§ Exercise details: Below are some records; retype all of them exactly.

§ Entries shown:
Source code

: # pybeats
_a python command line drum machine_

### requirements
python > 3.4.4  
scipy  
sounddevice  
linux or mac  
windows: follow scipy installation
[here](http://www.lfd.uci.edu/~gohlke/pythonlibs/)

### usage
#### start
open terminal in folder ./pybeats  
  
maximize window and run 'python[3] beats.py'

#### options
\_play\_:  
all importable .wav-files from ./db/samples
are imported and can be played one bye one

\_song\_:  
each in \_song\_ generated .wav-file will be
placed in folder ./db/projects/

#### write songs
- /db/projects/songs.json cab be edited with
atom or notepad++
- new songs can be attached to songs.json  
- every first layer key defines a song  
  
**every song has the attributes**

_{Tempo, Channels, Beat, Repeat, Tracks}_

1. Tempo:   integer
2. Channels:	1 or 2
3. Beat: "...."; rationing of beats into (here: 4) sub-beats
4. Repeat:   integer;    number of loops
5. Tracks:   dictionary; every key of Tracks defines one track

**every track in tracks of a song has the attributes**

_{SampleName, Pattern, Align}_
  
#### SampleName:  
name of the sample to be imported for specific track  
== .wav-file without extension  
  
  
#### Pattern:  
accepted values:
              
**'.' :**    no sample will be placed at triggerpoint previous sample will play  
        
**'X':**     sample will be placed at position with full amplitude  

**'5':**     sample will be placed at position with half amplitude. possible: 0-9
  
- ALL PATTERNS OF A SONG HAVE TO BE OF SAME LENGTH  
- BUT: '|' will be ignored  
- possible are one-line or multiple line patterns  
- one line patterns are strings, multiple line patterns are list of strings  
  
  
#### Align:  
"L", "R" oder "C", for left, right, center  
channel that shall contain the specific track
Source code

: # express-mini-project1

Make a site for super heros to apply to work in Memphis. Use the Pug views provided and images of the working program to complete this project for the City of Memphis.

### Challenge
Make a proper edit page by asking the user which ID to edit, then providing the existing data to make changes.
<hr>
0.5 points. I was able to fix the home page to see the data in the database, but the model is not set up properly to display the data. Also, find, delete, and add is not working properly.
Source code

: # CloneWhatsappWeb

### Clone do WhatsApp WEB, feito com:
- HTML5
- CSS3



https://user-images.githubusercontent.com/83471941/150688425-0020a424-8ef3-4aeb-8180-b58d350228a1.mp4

§ Completed exercise:
Source code

: # pybeats
_a python command line drum machine_

### requirements
python > 3.4.4  
scipy  
sounddevice  
linux or mac  
windows: follow scipy installation
[here](http://www.lfd.uci.edu/~gohlke/pythonlibs/)

### usage
#### start
open terminal in folder ./pybeats  
  
maximize window and run 'python[3] beats.py'

#### options
\_play\_:  
all importable .wav-files from ./db/samples
are imported and can be played one bye one

\_song\_:  
each in \_song\_ generated .wav-file will be
placed in folder ./db/projects/

#### write songs
- /db/projects/songs.json cab be edited with
atom or notepad++
- new songs can be attached to songs.json  
- every first layer key defines a song  
  
**every song has the attributes**

_{Tempo, Channels, Beat, Repeat, Tracks}_

1. Tempo:   integer
2. Channels:	1 or 2
3. Beat: "...."; rationing of beats into (here: 4) sub-beats
4. Repeat:   integer;    number of loops
5. Tracks:   dictionary; every key of Tracks defines one track

**every track in tracks of a song has the attributes**

_{SampleName, Pattern, Align}_
  
#### SampleName:  
name of the sample to be imported for specific track  
== .wav-file without extension  
  
  
#### Pattern:  
accepted values:
              
**'.' :**    no sample will be placed at triggerpoint previous sample will play  
        
**'X':**     sample will be placed at position with full amplitude  

**'5':**     sample will be placed at position with half amplitude. possible: 0-9
  
- ALL PATTERNS OF A SONG HAVE TO BE OF SAME LENGTH  
- BUT: '|' will be ignored  
- possible are one-line or multiple line patterns  
- one line patterns are strings, multiple line patterns are list of strings  
  
  
#### Align:  
"L", "R" oder "C", for left, right, center  
channel that shall contain the specific track
Source code

: # express-mini-project1

Make a site for super heros to apply to work in Memphis. Use the Pug views provided and images of the working program to complete this project for the City of Memphis.

### Challenge
Make a proper edit page by asking the user which ID to edit, then providing the existing data to make changes.
<hr>
0.5 points. I was able to fix the home page to see the data in the database, but the model is not set up properly to display the data. Also, find, delete, and add is not working properly.
Source code

: # CloneWhatsappWeb

### Clone do WhatsApp WEB, feito com:
- HTML5
- CSS3



https://user-images.githubusercontent.com/83471941/150688425-0020a424-8ef3-4aeb-8180-b58d350228a1.mp4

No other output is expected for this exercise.